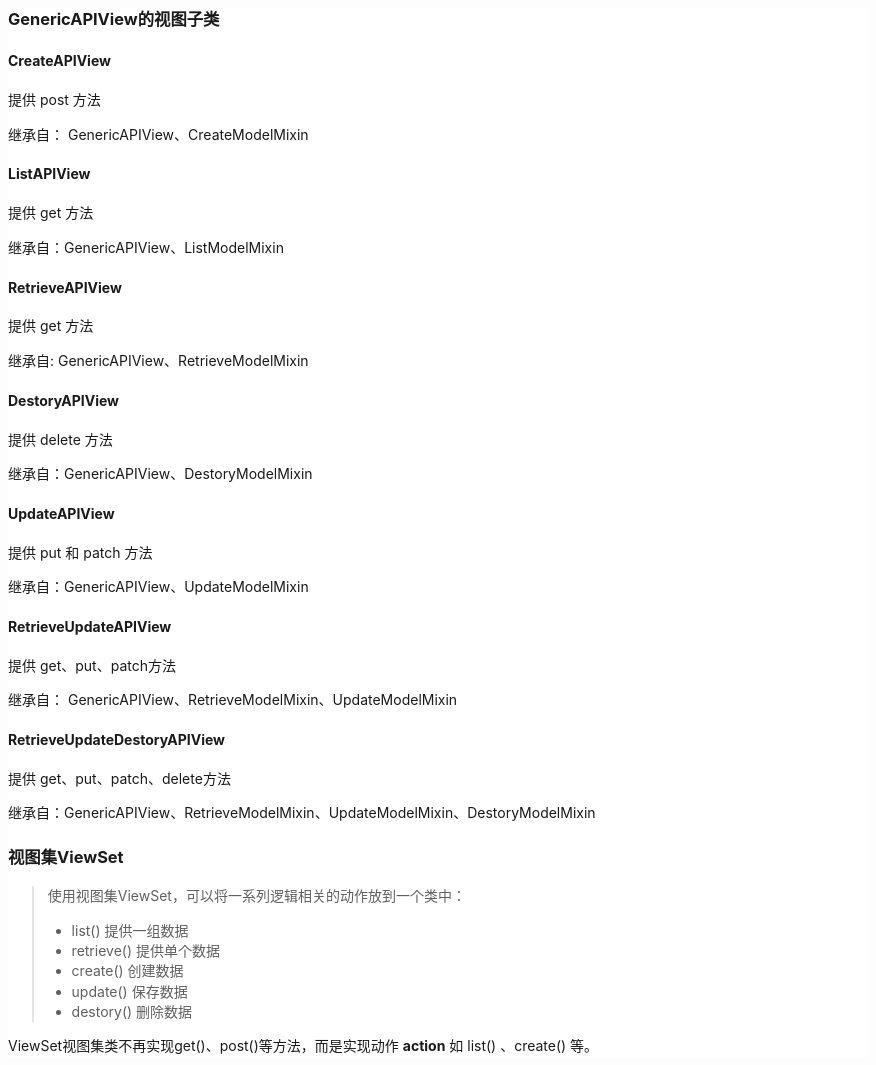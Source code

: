 

###  GenericAPIView的视图子类

#### CreateAPIView

提供 post 方法

继承自： GenericAPIView、CreateModelMixin

#### ListAPIView

提供 get 方法

继承自：GenericAPIView、ListModelMixin

#### RetrieveAPIView

提供 get 方法

继承自: GenericAPIView、RetrieveModelMixin

#### DestoryAPIView

提供 delete 方法

继承自：GenericAPIView、DestoryModelMixin

#### UpdateAPIView

提供 put 和 patch 方法

继承自：GenericAPIView、UpdateModelMixin

#### RetrieveUpdateAPIView

提供 get、put、patch方法

继承自： GenericAPIView、RetrieveModelMixin、UpdateModelMixin

#### RetrieveUpdateDestoryAPIView

提供 get、put、patch、delete方法

继承自：GenericAPIView、RetrieveModelMixin、UpdateModelMixin、DestoryModelMixin



###  视图集ViewSet

> 使用视图集ViewSet，可以将一系列逻辑相关的动作放到一个类中：
>
> - list() 提供一组数据
> - retrieve() 提供单个数据
> - create() 创建数据
> - update() 保存数据
> - destory() 删除数据

ViewSet视图集类不再实现get()、post()等方法，而是实现动作 **action** 如 list() 、create() 等。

Exercise description:
Return the lines above that include the string "UpdateModelMixin".

Output:
继承自：GenericAPIView、UpdateModelMixin
继承自： GenericAPIView、RetrieveModelMixin、UpdateModelMixin
继承自：GenericAPIView、RetrieveModelMixin、UpdateModelMixin、DestoryModelMixin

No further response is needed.